Dataset content ->
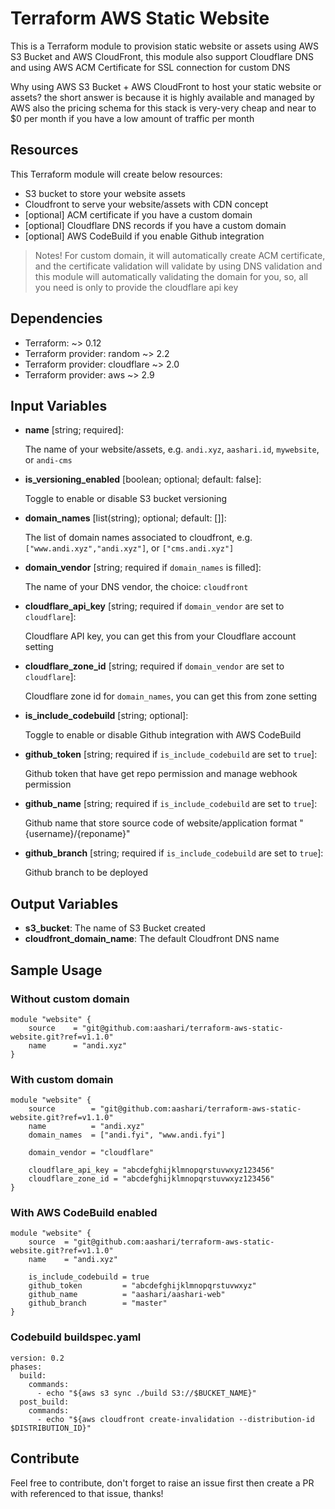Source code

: # Terraform AWS Static Website

This is a Terraform module to provision static website or assets using AWS S3 Bucket and AWS CloudFront, this module also support Cloudflare DNS and using AWS ACM Certificate for SSL connection for custom DNS

Why using AWS S3 Bucket + AWS CloudFront to host your static website or assets? the short answer is because it is highly available and managed by AWS also the pricing schema for this stack is very-very cheap and near to $0 per month if you have a low amount of traffic per month

## Resources 

This Terraform module will create below resources:

* S3 bucket to store your website assets 
* Cloudfront to serve your website/assets with CDN concept
* [optional] ACM certificate if you have a custom domain
* [optional] Cloudflare DNS records if you have a custom domain
* [optional] AWS CodeBuild if you enable Github integration

> Notes!
> For custom domain, it will automatically create ACM certificate, and the certificate validation will validate by using DNS validation and this module will automatically validating the domain for you, so, all you need is only to provide the cloudflare api key

## Dependencies

* Terraform: ~> 0.12
* Terraform provider: random ~> 2.2
* Terraform provider: cloudflare ~> 2.0
* Terraform provider: aws ~> 2.9

## Input Variables

* **name** [string; required]: 

    The name of your website/assets, e.g. `andi.xyz`, `aashari.id`, `mywebsite`, or  `andi-cms`
   
* **is_versioning_enabled** [boolean; optional; default: false]: 
  
    Toggle to enable or disable S3 bucket versioning
    
* **domain_names** [list(string); optional; default: []]: 
  
    The list of domain names associated to cloudfront, e.g. `["www.andi.xyz","andi.xyz"]`, or `["cms.andi.xyz"]`
    
* **domain_vendor** [string; required if `domain_names` is filled]: 
  
    The name of your DNS vendor, the choice: `cloudfront`
    
* **cloudflare_api_key** [string; required if `domain_vendor` are set to `cloudflare`]:
    
    Cloudflare API key, you can get this from your Cloudflare account setting
    
* **cloudflare_zone_id** [string; required if `domain_vendor` are set to `cloudflare`]:
    
    Cloudflare zone id for `domain_names`, you can get this from zone setting
    
* **is_include_codebuild** [string; optional]:
    
    Toggle to enable or disable Github integration with AWS CodeBuild
    
* **github_token** [string; required if `is_include_codebuild` are set to `true`]:
    
    Github token that have get repo permission and manage webhook permission
    
* **github_name** [string; required if `is_include_codebuild` are set to `true`]:
    
    Github name that store source code of website/application format "{username}/{reponame}"
    
* **github_branch** [string; required if `is_include_codebuild` are set to `true`]:
    
    Github branch to be deployed
    

## Output Variables

* **s3_bucket**: The name of S3 Bucket created
* **cloudfront_domain_name**: The default Cloudfront DNS name

## Sample Usage

### Without custom domain

```
module "website" {
    source    = "git@github.com:aashari/terraform-aws-static-website.git?ref=v1.1.0"
    name      = "andi.xyz"
}
```

### With custom domain

```
module "website" {
    source        = "git@github.com:aashari/terraform-aws-static-website.git?ref=v1.1.0"
    name          = "andi.xyz"
    domain_names  = ["andi.fyi", "www.andi.fyi"]

    domain_vendor = "cloudflare"
    
    cloudflare_api_key = "abcdefghijklmnopqrstuvwxyz123456"
    cloudflare_zone_id = "abcdefghijklmnopqrstuvwxyz123456"
}
```

### With AWS CodeBuild enabled

```
module "website" {
    source  = "git@github.com:aashari/terraform-aws-static-website.git?ref=v1.1.0"
    name    = "andi.xyz"
    
    is_include_codebuild = true
    github_token         = "abcdefghijklmnopqrstuvwxyz"
    github_name          = "aashari/aashari-web"
    github_branch        = "master"
}
```

### Codebuild buildspec.yaml
```
version: 0.2
phases:
  build:
    commands:
      - echo "${aws s3 sync ./build S3://$BUCKET_NAME}"
  post_build:
    commands:
      - echo "${aws cloudfront create-invalidation --distribution-id $DISTRIBUTION_ID}"

```

## Contribute

Feel free to contribute, don't forget to raise an issue first then create a PR with referenced to that issue, thanks!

Task directions -> The required output is every line from the beginning of the material above through the line with "Terraform: ~> 0.12", exact and without pictures.

Your solution ->
Source code

: # Terraform AWS Static Website

This is a Terraform module to provision static website or assets using AWS S3 Bucket and AWS CloudFront, this module also support Cloudflare DNS and using AWS ACM Certificate for SSL connection for custom DNS

Why using AWS S3 Bucket + AWS CloudFront to host your static website or assets? the short answer is because it is highly available and managed by AWS also the pricing schema for this stack is very-very cheap and near to $0 per month if you have a low amount of traffic per month

## Resources 

This Terraform module will create below resources:

* S3 bucket to store your website assets 
* Cloudfront to serve your website/assets with CDN concept
* [optional] ACM certificate if you have a custom domain
* [optional] Cloudflare DNS records if you have a custom domain
* [optional] AWS CodeBuild if you enable Github integration

> Notes!
> For custom domain, it will automatically create ACM certificate, and the certificate validation will validate by using DNS validation and this module will automatically validating the domain for you, so, all you need is only to provide the cloudflare api key

## Dependencies

* Terraform: ~> 0.12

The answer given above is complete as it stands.